■ Dataset entries:
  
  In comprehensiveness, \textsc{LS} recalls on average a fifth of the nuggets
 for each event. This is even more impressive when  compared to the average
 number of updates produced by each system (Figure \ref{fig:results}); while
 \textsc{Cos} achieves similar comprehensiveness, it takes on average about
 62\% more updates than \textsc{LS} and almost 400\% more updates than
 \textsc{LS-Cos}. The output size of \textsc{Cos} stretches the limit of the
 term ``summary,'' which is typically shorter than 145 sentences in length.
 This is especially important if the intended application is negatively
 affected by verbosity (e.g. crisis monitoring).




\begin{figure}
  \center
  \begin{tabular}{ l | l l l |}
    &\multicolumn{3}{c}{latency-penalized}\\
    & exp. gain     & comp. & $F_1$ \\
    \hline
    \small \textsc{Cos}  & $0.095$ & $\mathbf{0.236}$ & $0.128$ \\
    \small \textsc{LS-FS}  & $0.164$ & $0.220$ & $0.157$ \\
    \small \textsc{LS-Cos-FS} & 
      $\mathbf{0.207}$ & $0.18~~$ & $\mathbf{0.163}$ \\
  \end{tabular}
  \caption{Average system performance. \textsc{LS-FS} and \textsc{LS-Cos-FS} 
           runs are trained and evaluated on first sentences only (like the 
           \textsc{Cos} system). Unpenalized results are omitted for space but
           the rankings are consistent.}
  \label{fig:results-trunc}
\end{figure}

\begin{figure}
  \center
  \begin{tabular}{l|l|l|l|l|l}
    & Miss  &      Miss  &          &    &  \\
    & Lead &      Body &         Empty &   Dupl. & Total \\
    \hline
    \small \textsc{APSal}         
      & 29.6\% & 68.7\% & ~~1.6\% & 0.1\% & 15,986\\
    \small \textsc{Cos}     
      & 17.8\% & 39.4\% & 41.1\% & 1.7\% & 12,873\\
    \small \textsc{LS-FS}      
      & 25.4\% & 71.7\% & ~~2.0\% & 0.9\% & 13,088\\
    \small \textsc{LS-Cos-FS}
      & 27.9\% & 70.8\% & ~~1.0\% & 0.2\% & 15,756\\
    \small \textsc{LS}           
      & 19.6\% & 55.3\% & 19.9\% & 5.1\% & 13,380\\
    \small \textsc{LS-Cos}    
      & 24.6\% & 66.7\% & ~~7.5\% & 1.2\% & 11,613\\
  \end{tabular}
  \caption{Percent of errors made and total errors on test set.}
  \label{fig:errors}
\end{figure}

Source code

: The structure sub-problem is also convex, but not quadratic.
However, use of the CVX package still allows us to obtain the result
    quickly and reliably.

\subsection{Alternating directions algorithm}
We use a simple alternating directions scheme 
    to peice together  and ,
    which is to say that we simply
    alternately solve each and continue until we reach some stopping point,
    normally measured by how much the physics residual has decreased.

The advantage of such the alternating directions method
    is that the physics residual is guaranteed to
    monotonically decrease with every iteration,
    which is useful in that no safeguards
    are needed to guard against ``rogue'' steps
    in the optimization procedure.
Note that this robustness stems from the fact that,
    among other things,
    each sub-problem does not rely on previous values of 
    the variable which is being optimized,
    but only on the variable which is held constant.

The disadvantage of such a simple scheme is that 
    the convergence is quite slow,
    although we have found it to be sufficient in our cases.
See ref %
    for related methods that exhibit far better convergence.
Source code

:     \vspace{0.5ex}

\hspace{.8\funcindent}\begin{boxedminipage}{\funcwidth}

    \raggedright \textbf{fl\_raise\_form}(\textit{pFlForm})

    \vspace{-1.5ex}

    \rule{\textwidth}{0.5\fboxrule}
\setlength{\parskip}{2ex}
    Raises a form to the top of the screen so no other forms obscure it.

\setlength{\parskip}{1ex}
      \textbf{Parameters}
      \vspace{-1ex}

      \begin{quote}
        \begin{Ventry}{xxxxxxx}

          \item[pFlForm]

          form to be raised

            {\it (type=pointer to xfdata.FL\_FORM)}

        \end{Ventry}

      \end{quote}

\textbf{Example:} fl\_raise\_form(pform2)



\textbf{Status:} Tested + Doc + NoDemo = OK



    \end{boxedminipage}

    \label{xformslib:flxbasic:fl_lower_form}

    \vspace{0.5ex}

■ Action item:
From the entries, work out how many lines include the word "other", answering with the number only.

■ Result of this task:
2